● **Action item**
Please write out exactly the lines from the opening of the listing through the line that holds "Both **Business Intelligence", including both, and nothing else; no pictures.
========================================
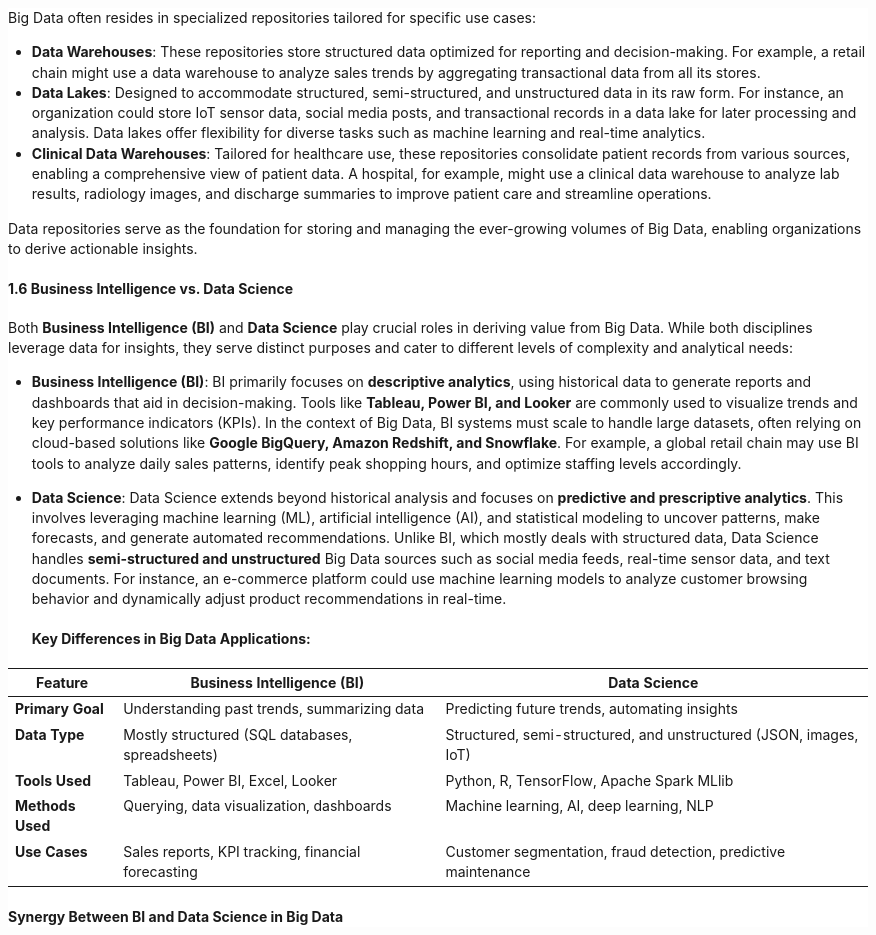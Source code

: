 Big Data often resides in specialized repositories tailored for specific use cases:

* **Data Warehouses**: These repositories store structured data optimized for reporting and decision-making. For example, a retail chain might use a data warehouse to analyze sales trends by aggregating transactional data from all its stores.  
* **Data Lakes**: Designed to accommodate structured, semi-structured, and unstructured data in its raw form. For instance, an organization could store IoT sensor data, social media posts, and transactional records in a data lake for later processing and analysis. Data lakes offer flexibility for diverse tasks such as machine learning and real-time analytics.  
* **Clinical Data Warehouses**: Tailored for healthcare use, these repositories consolidate patient records from various sources, enabling a comprehensive view of patient data. A hospital, for example, might use a clinical data warehouse to analyze lab results, radiology images, and discharge summaries to improve patient care and streamline operations.

Data repositories serve as the foundation for storing and managing the ever-growing volumes of Big Data, enabling organizations to derive actionable insights.

#### **1.6 Business Intelligence vs. Data Science**

Both **Business Intelligence (BI)** and **Data Science** play crucial roles in deriving value from Big Data. While both disciplines leverage data for insights, they serve distinct purposes and cater to different levels of complexity and analytical needs:

* **Business Intelligence (BI)**: BI primarily focuses on **descriptive analytics**, using historical data to generate reports and dashboards that aid in decision-making. Tools like **Tableau, Power BI, and Looker** are commonly used to visualize trends and key performance indicators (KPIs). In the context of Big Data, BI systems must scale to handle large datasets, often relying on cloud-based solutions like **Google BigQuery, Amazon Redshift, and Snowflake**. For example, a global retail chain may use BI tools to analyze daily sales patterns, identify peak shopping hours, and optimize staffing levels accordingly.  
* **Data Science**: Data Science extends beyond historical analysis and focuses on **predictive and prescriptive analytics**. This involves leveraging machine learning (ML), artificial intelligence (AI), and statistical modeling to uncover patterns, make forecasts, and generate automated recommendations. Unlike BI, which mostly deals with structured data, Data Science handles **semi-structured and unstructured** Big Data sources such as social media feeds, real-time sensor data, and text documents. For instance, an e-commerce platform could use machine learning models to analyze customer browsing behavior and dynamically adjust product recommendations in real-time.

  #### **Key Differences in Big Data Applications:**

| Feature | Business Intelligence (BI) | Data Science |
| ----- | ----- | ----- |
| **Primary Goal** | Understanding past trends, summarizing data | Predicting future trends, automating insights |
| **Data Type** | Mostly structured (SQL databases, spreadsheets) | Structured, semi-structured, and unstructured (JSON, images, IoT) |
| **Tools Used** | Tableau, Power BI, Excel, Looker | Python, R, TensorFlow, Apache Spark MLlib |
| **Methods Used** | Querying, data visualization, dashboards | Machine learning, AI, deep learning, NLP |
| **Use Cases** | Sales reports, KPI tracking, financial forecasting | Customer segmentation, fraud detection, predictive maintenance |

####  **Synergy Between BI and Data Science in Big Data**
========================================
● **Solution for this task**
Source code

: Big Data often resides in specialized repositories tailored for specific use cases:

* **Data Warehouses**: These repositories store structured data optimized for reporting and decision-making. For example, a retail chain might use a data warehouse to analyze sales trends by aggregating transactional data from all its stores.  
* **Data Lakes**: Designed to accommodate structured, semi-structured, and unstructured data in its raw form. For instance, an organization could store IoT sensor data, social media posts, and transactional records in a data lake for later processing and analysis. Data lakes offer flexibility for diverse tasks such as machine learning and real-time analytics.  
* **Clinical Data Warehouses**: Tailored for healthcare use, these repositories consolidate patient records from various sources, enabling a comprehensive view of patient data. A hospital, for example, might use a clinical data warehouse to analyze lab results, radiology images, and discharge summaries to improve patient care and streamline operations.

Data repositories serve as the foundation for storing and managing the ever-growing volumes of Big Data, enabling organizations to derive actionable insights.

#### **1.6 Business Intelligence vs. Data Science**

Both **Business Intelligence (BI)** and **Data Science** play crucial roles in deriving value from Big Data. While both disciplines leverage data for insights, they serve distinct purposes and cater to different levels of complexity and analytical needs:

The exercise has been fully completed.